When the organization recruits new members, from the beginning they do not tell what the group is really about. The new recruits may think they know the group’s mission and what will be expected from them, but, as in all cults, they do not know anything about it. The leaders slowly indoctrinate them about their supreme leader through deception and manipulation. They try to make the candidate like Gülen, their leader, and their individuality is not welcomed. Members cannot make decisions about alternative ways of thinking, any other books they want to read, the kinds of music they want to listen to, what programs they watch, or what restaurants they eat at. Instead they think their leader must make the decisions for them whether they are right decisions or wrong decisions. The leader has absolute truth, so he knows the absolute truth. Sometimes they even twist the Quran’s verses to use them for their own gain rather than follow the Quran‘s teaching.
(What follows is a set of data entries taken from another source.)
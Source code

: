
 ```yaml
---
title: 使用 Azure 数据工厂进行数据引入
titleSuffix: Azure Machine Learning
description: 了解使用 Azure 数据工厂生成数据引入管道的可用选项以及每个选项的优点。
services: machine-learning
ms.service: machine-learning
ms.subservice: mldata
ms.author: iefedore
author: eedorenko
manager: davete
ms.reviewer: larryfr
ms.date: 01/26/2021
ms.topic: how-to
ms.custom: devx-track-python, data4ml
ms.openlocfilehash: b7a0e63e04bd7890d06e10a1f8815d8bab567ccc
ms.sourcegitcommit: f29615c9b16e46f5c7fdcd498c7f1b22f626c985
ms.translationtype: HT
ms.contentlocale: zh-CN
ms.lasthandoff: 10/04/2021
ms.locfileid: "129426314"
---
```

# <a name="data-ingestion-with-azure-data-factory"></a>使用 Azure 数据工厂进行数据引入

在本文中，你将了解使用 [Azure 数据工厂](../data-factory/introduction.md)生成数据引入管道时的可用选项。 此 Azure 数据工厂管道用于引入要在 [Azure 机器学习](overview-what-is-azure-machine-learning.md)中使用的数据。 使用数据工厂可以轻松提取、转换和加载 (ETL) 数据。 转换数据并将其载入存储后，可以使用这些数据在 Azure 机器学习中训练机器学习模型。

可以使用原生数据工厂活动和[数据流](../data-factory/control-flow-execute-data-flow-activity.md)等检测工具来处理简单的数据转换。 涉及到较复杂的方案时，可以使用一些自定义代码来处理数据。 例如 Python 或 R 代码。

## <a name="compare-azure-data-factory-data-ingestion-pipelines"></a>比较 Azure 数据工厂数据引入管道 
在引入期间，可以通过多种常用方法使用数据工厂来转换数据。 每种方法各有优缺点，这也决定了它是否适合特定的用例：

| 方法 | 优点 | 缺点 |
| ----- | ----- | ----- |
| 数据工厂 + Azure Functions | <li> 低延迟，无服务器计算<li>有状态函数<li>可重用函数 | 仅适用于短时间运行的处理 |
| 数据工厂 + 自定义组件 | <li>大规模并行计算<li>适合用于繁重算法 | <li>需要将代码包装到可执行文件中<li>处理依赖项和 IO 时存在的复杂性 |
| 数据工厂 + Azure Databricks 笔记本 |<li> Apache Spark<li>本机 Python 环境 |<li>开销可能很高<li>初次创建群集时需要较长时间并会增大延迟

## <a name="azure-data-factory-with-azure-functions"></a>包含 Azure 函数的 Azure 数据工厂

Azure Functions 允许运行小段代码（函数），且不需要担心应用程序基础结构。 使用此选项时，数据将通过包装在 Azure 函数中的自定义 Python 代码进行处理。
An example is that in some secular countries members are encouraged not to wear the headscarf so they will not be detected as extremists. Gulenists use all kinds of ways to justify their means. It is no wonder that Hakan Yavuz and John Esposito are on the side of the Gulenists. If an intellectual does a little homework, however, he or she will find that Yavuz’s and Esposito’s book and articles follow exactly the Gulenists’ agenda. Both of them are acting, not like academics, but rather partisans. The true matter of the fact is that Gulenists hire the people to write about them, bribe the people to attend conferences about the movement, and have their papers published in the news about these “academic” events.

In 2009 the Fethullah Gülen Chair in Muslim and Muslim-Catholic Relations was inaugurated in Australia. The irony is that the Fethullah Gülen Chair is arguably the first academic chair of its kind in the Australian higher education sector yet the “educational project” will allow, according to Gülen, “great potential benefits” to his movement. Gulenists are trying to use the Western and American influence to reach their own hidden agenda. In order to achieve that agenda, they are trying to manipulate public opinion. Gulenists display excessive zealousness and unquestioning loyalty to their leader and regard his belief system, ideology, and practice as the truth. Questioning or doubting their leader is considered a big sin with their being punished by excommunication from the organization as in the case of Nurettin Veren, who worked with Gülen for more than 20 years. After Nurettin objected to some of his ideas, Gülen excommunicated him, and, according to Veren, Gulen threatened to have him killed. Clever people like the Gulenists will recognize and tolerate nothing but cleverness. Everyone’s values are defined by what they will tolerate when something is done to others. Isn’t the most tolerant person the one who allows others to agree with him or her yet supports the rights of people who don’t agree with that position? The test of tolerance will come when Gulenists are in the majority. May the day be far away for academics who, ironically, will lose what they value most--freedom to think and speak.